[WORK ORDER]:
Within the listing below, show every line that contains the word "enumgreekparen".

[DATA PROVIDED]:
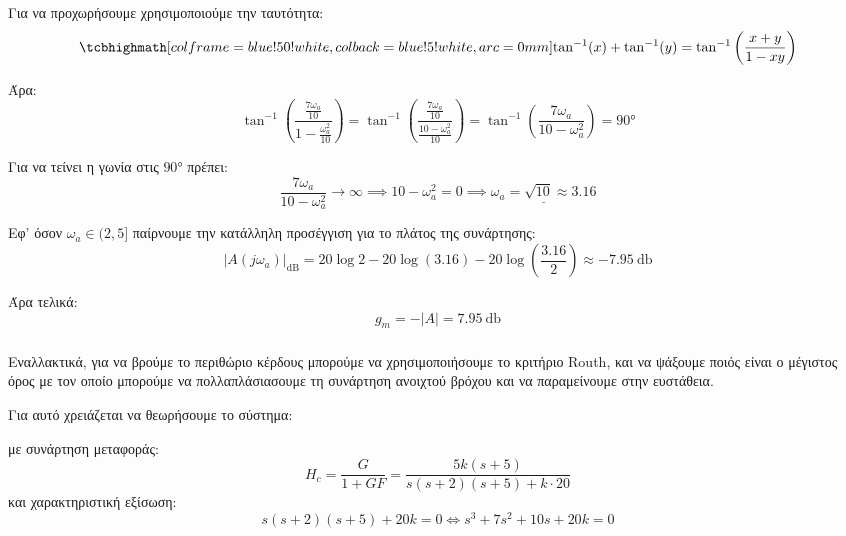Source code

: \documentclass[11pt,a4paper,notitlepage,fleqn,final]{article}
\begin{document}
\begin{exercise}
\begin{enumgreekparen}
	Για να προχωρήσουμε χρησιμοποιούμε την ταυτότητα:
	\[
	\infoboxed{
		\tan^{-1}(x) + \tan^{-1}(y) = \tan^{-1} \left( \frac{x+y}{1-xy} \right)	
	}
	\]
	
	Άρα:
	\[
	\tan^{-1}\left(\frac{\frac{7\omega_a}{10}}{1-\frac{\omega_a^2}{10}}\right)
	= \tan^{-1}\left(\frac{\frac{7\omega_a}{10}}{\frac{10-\omega_a^2}{10}}\right)
	= \tan^{-1}\left(\frac{7\omega_a}{10-\omega_a^2}\right) = \ang{90}
	\]
	
	Για να τείνει η γωνία στις \( \ang{90} \) πρέπει:
	\[
	\frac{7\omega_a}{10-\omega_a^2} \to \infty \implies 10-\omega_a^2 = 0 \implies \underline{\omega_a = \sqrt{10} \approx 3.16}
	\]
	
	Εφ' όσον \( \omega_a \in (2,5] \) παίρνουμε την κατάλληλη προσέγγιση για το πλάτος της συνάρτησης:
	\[
	\left| A(j\omega_a) \right|_{\mathrm{dB}} = 20\log 2-20\log(3.16)-20\log\left(\frac{3.16}{2}\right) \approx
	\SI{-7.95}{\decibel}
	\]
	
	Άρα τελικά:
	\[
	g_m = - |A| = \SI{7.95}{\decibel}
	\]
	
	\subparagraph{}
	Εναλλακτικά, για να βρούμε το περιθώριο κέρδους μπορούμε να χρησιμοποιήσουμε το κριτήριο Routh, και να ψάξουμε ποιός
	είναι ο μέγιστος όρος με τον οποίο μπορούμε να πολλαπλάσιασουμε τη συνάρτηση ανοιχτού βρόχου και να παραμείνουμε στην
	ευστάθεια.
	
	Για αυτό χρειάζεται να θεωρήσουμε το σύστημα:
	
	
	με συνάρτηση μεταφοράς:
	\[
	H_c = \frac{G}{1+GF} = \frac{5k(s+5)}{s(s+2)(s+5)+k\cdot 20}
	\]
	και χαρακτηριστική εξίσωση:
	\[ s(s+2)(s+5)+20k = 0 \iff s^3+7s^2+10s+20k = 0 \]
	

\end{enumgreekparen}
\end{exercise}
\end{document}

[ANSWER BELOW]:
\begin{enumgreekparen}
\end{enumgreekparen}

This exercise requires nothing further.